ALICE
"Okay, Alice," says the doctor, smiling down at me. I can't see his mouth through the sanitary mask, but I can see his eyes, warm and green. "Can you count backward from ten?"
"Ten," I say, my words clouding the plastic fitted over my mouth and nose. "Nine . . . eight . . ."
And then the light fades, and I am floating. I see my friends, the fairies and the unicorns. The mint bunny's wings brush my face, feathers so soft on my cheeks. I reach to touch them, but they float away from me, or maybe I float away from them. They fade like the light.
"I love you, baby." Alfred cups my face in his hands. Our wedding, him dashing in his black tuxedo and my white suit proclaiming false purity.
You may now kiss your groom.
Bride, I cry. Not groom. Bride!
His lips taste of blood, and his eyes are azure when we pull apart. His golden light darkens, drips black, oily corruption. He looms over me, evil and Russian—then he raises his hand, and when he hits me, it's the scarred, calloused blow of the Scot, the stepfather who was never my father. A demon into a demon into a demon.
I don't feel him hit me. Before his hand connects with my face, he bursts into butterflies, everything flapping festive colors, gossamer blessings leaving me behind.
He is nothing, I know, as I have always known but never wanted to believe.
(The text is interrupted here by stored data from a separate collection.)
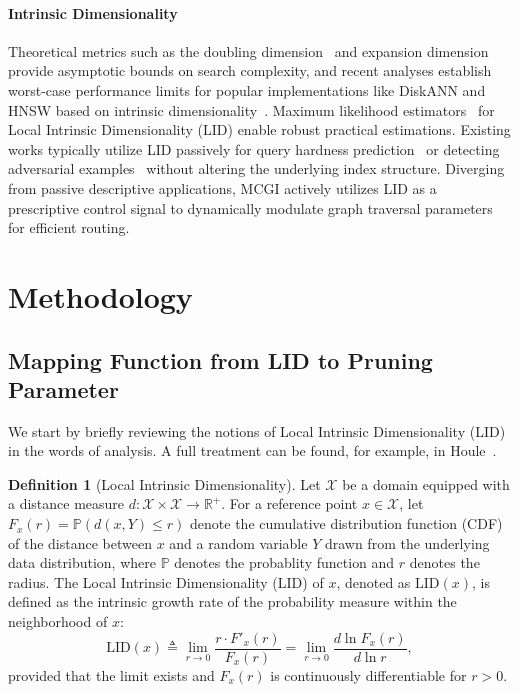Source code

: \documentclass{article}
\theoremstyle{plain}
\theoremstyle{definition}
\newtheorem{definition}[theorem]{Definition}
\theoremstyle{remark}
\begin{document}
\paragraph{Intrinsic Dimensionality}
Theoretical metrics such as the doubling dimension~\cite{gupta2003bounded} and expansion dimension~\cite{karger2002finding} provide asymptotic bounds on search complexity, and recent analyses establish worst-case performance limits for popular implementations like DiskANN and HNSW based on intrinsic dimensionality~\cite{NEURIPS2023_d0ac28b7}. Maximum likelihood estimators~\cite{NIPS2004_74934548} for Local Intrinsic Dimensionality (LID) enable robust practical estimations. Existing works typically utilize LID passively for query hardness prediction~\cite{he2012difficulty, 10.14778/3704965.3704974} or detecting adversarial examples~\cite{ma2018characterizing} without altering the underlying index structure. Diverging from passive descriptive applications, MCGI actively utilizes LID as a prescriptive control signal to dynamically modulate graph traversal parameters for efficient routing.

\section{Methodology} 
\label{method}

\subsection{Mapping Function from LID to Pruning Parameter}
\label{subsec:mapping}

We start by briefly reviewing the notions of Local Intrinsic Dimensionality (LID) in the words of analysis. A full treatment can be found, for example, in Houle~\cite{DBLP:conf/sisap/Houle17}.

\begin{definition}[Local Intrinsic Dimensionality]
\label{def:lid}
    Let $\mathcal{X}$ be a domain equipped with a distance measure $d: \mathcal{X} \times \mathcal{X} \to \mathbb{R}^+$. For a reference point $x \in \mathcal{X}$, let $F_x(r) = \mathbb{P}(d(x, Y) \le r)$ denote the cumulative distribution function (CDF) of the distance between $x$ and a random variable $Y$ drawn from the underlying data distribution, where $\mathbb{P}$ denotes the probablity function and $r$ denotes the radius. 
    The Local Intrinsic Dimensionality (LID) of $x$, denoted as $\text{LID}(x)$, is defined as the intrinsic growth rate of the probability measure within the neighborhood of $x$:
    \begin{equation}\label{eq:pid}
        \text{LID}(x) \triangleq \lim_{r \to 0} \frac{r \cdot F'_x(r)}{F_x(r)} = \lim_{r \to 0} \frac{d \ln F_x(r)}{d \ln r},
    \end{equation}
    provided that the limit exists and $F_x(r)$ is continuously differentiable for $r > 0$.
\end{definition}
\end{document}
He is a ghost. He is invisible. He is nothing to me, anymore—not because he has changed, but because I have.
And then I am standing in front of myself in the mirrored blackness. Arthur Kirkland regards me with eyes like emeralds.
"I'm sorry," I tell him. "For leaving you."
Arthur tilts his head, eyeing me.
"I'm sorry," I say again. "For killing you."
His brow furrows a little, and he shakes his head. "You didn't kill me. I'll still carry on. Just—" He waves to the black surrounding us. "Elsewhere."
I look around, too. "But is it fair? I get to go on, but you don't. I get to be with Gilbert—"
"Yeah, you can have him, love." He holds up a hand. "I'm fine without that. How exhausting. You have far more patience than I do."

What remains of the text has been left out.